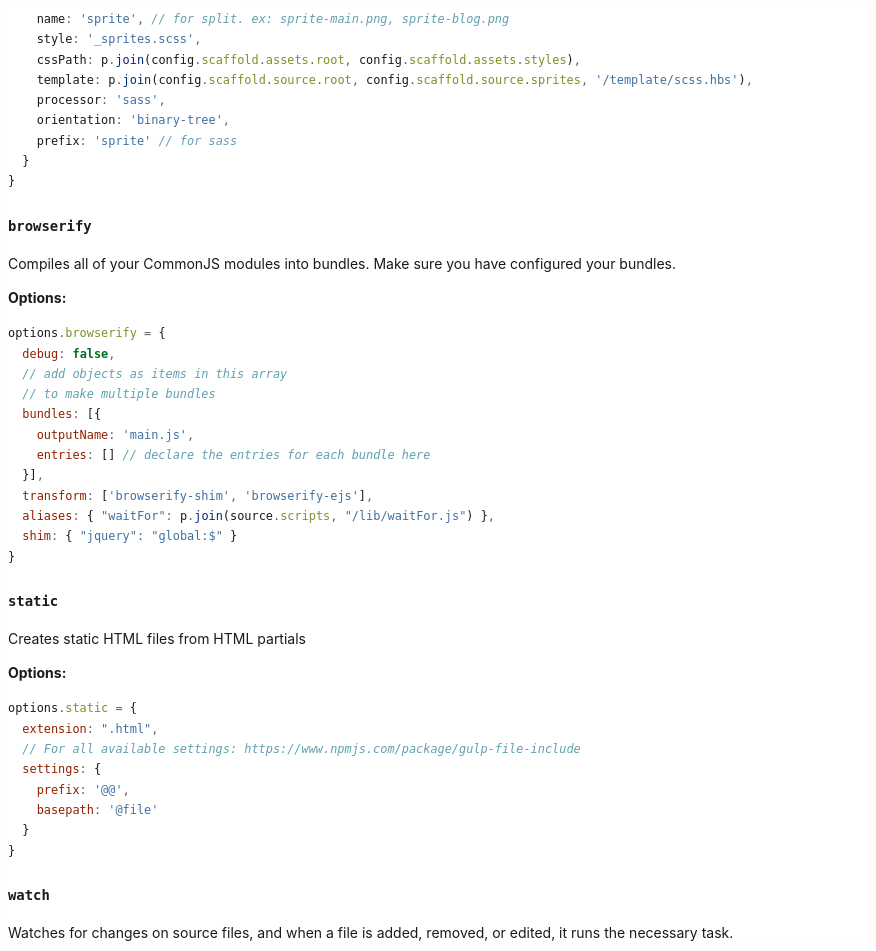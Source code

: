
 ```javascript
    name: 'sprite', // for split. ex: sprite-main.png, sprite-blog.png
    style: '_sprites.scss',
    cssPath: p.join(config.scaffold.assets.root, config.scaffold.assets.styles),
    template: p.join(config.scaffold.source.root, config.scaffold.source.sprites, '/template/scss.hbs'),
    processor: 'sass',
    orientation: 'binary-tree',
    prefix: 'sprite' // for sass
  }
}
```

### `browserify`

Compiles all of your CommonJS modules into bundles. Make sure you have configured your bundles.

**Options:**
```javascript
options.browserify = {
  debug: false,
  // add objects as items in this array
  // to make multiple bundles
  bundles: [{
    outputName: 'main.js',
    entries: [] // declare the entries for each bundle here
  }],
  transform: ['browserify-shim', 'browserify-ejs'],
  aliases: { "waitFor": p.join(source.scripts, "/lib/waitFor.js") },
  shim: { "jquery": "global:$" }
}
```

### `static`

Creates static HTML files from HTML partials

**Options:**
```javascript
options.static = {
  extension: ".html",
  // For all available settings: https://www.npmjs.com/package/gulp-file-include
  settings: {
    prefix: '@@',
    basepath: '@file'
  }
}
```

### `watch`

Watches for changes on source files, and when a file is added, removed, or edited, it runs the necessary task.
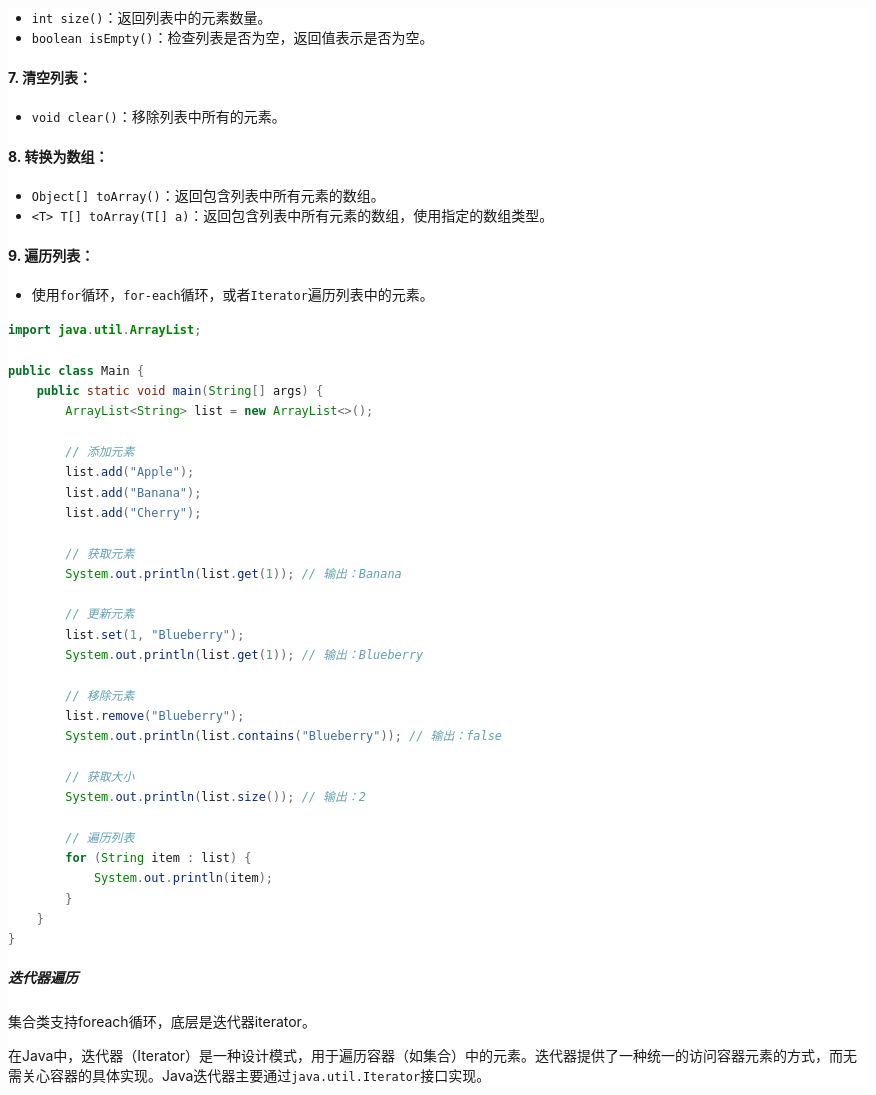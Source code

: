 *   `int size()`：返回列表中的元素数量。
*   `boolean isEmpty()`：检查列表是否为空，返回值表示是否为空。
#### 7.  清空列表：
    
*   `void clear()`：移除列表中所有的元素。
#### 8.  转换为数组：

*   `Object[] toArray()`：返回包含列表中所有元素的数组。
*   `<T> T[] toArray(T[] a)`：返回包含列表中所有元素的数组，使用指定的数组类型。
#### 9.  遍历列表：

*   使用`for`循环，`for-each`循环，或者`Iterator`遍历列表中的元素。

```java
import java.util.ArrayList;

public class Main {
    public static void main(String[] args) {
        ArrayList<String> list = new ArrayList<>();

        // 添加元素
        list.add("Apple");
        list.add("Banana");
        list.add("Cherry");

        // 获取元素
        System.out.println(list.get(1)); // 输出：Banana

        // 更新元素
        list.set(1, "Blueberry");
        System.out.println(list.get(1)); // 输出：Blueberry

        // 移除元素
        list.remove("Blueberry");
        System.out.println(list.contains("Blueberry")); // 输出：false

        // 获取大小
        System.out.println(list.size()); // 输出：2

        // 遍历列表
        for (String item : list) {
            System.out.println(item);
        }
    }
}
```

##### 迭代器遍历
集合类支持foreach循环，底层是迭代器iterator。

在Java中，迭代器（Iterator）是一种设计模式，用于遍历容器（如集合）中的元素。迭代器提供了一种统一的访问容器元素的方式，而无需关心容器的具体实现。Java迭代器主要通过`java.util.Iterator`接口实现。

::::

About this task:
From the listing above, pick out each line where the word "bundles" appears.

Response to the task:
Compiles all of your CommonJS modules into bundles. Make sure you have configured your bundles.
  // to make multiple bundles
  bundles: [{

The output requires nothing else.